Flashback: When Swan noted Trump is not showing remorse for his election challenge and still arguing he won in a landslide, Graham invoked McCain.

  • "I tell (Trump) every day that he wants to listen that I think the main reason he probably lost in Arizona is beatin' on the dead guy called John McCain," the senator said.

gave me a weird feeling of understanding suddenly what Graham is actually up to. Because I've always resisted the blackmail explanation, which just seems stupid to me (if he's gay, everybody in South Carolina knows it and doesn't care, and I just don't see him as involved in anything actually perverted like Gaetz or somebody). 

It's that he sees Trump as similar to his old pal McCain, a Leader with that special sauce. He hates it, as he may not have hated it at all when it was McCain, but he doesn't see himself as having any personal choice in the matter. Trump has "some magic" that he can't comprehend but is compelled to bow to.

Every once in a while I start thinking about George III, who was acutely crazy, once in a while, where Trump is chronically crazy, all the time. I don't think he'd ever lost his mind yet at the time of the American Revolution, but when he did his Tory supporters didn't withdraw their allegiance, of course. He was the anointed sovereign! While progressive Britons revolted, like Shelley calling him "an old, mad, blind, despised and dying king" and his trash children "the dregs of their dull race", because they didn't, as you and I don't, see the magic.

The connection between standard political conservatism and support for an actual monarchy is particularly vivid just now because of the Harry and Meghan drama, which I wouldn't have thought of commenting on if it weren't for the remarkable way America is reacting, in a pattern that duplicates our political divisions:

With the Right slavishly siding with the Firm (not Her Majesty herself, who I'm happy to suppose is a pretty nice girl and every bit as canny and dedicated as they say), and the Left with the victims of racist abuse even if they're really kind of privileged, and in favor of more accessible mental healthcare. 
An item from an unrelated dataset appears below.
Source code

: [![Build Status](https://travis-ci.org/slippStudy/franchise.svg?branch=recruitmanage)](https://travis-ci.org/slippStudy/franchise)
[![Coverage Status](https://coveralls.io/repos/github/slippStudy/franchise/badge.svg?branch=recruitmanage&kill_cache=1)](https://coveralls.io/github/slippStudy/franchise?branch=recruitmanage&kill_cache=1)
Graham's turnaround on Trump is tied, as obviously as can be, to Trump's anointing, as the Republican nominee, as the heir of the mantle of Ronald Reagan, another incompetent monarch. (Let's note by the way that Graham's hero, McCain, was irascible and erratic, and often intellectually completely lost, though he never seemed stupid like Reagan or Bush—just easily bored and contemptuous of the wonks, which the monarchy-inclined court press adored. McCain was an anointed heir of Reagan too.) Graham saw Trump reasonably clearly, as a "kook", until he won the primary campaign, and then proceeded to defend him with perfect loyalty—loyalty—aside from the occasional temper tantrum as when Trump tried to get some undetermined number of congresspersons killed in January (the "dark day in American history"), just the way Prince Shuisky occasionally gets exasperated with the periodically insane Tsar Boris Godunov (I got a million of 'em).

You could see the same thing in the openly monarchist William Barr, or back at the beginning of Trump's term with General Kelly. You could see in their faces how annoyed they were with Trump's idiocy, from time to time, but they tried so hard to fulfill his every wish! They couldn't help noticing that he's no good, but they didn't see themselves as entitled to object to an order, unless it was completely impossible (like bombing North Korea or charging Robert Mueller with treason). 

It seems to me that there is that one genuine feeling that conservatives do have, of irrational loyalty to the anointed leader, that doesn't care how incompetent he is, from which we are forever excluded, because it just seems dumb to us. That may be why we can't reason together.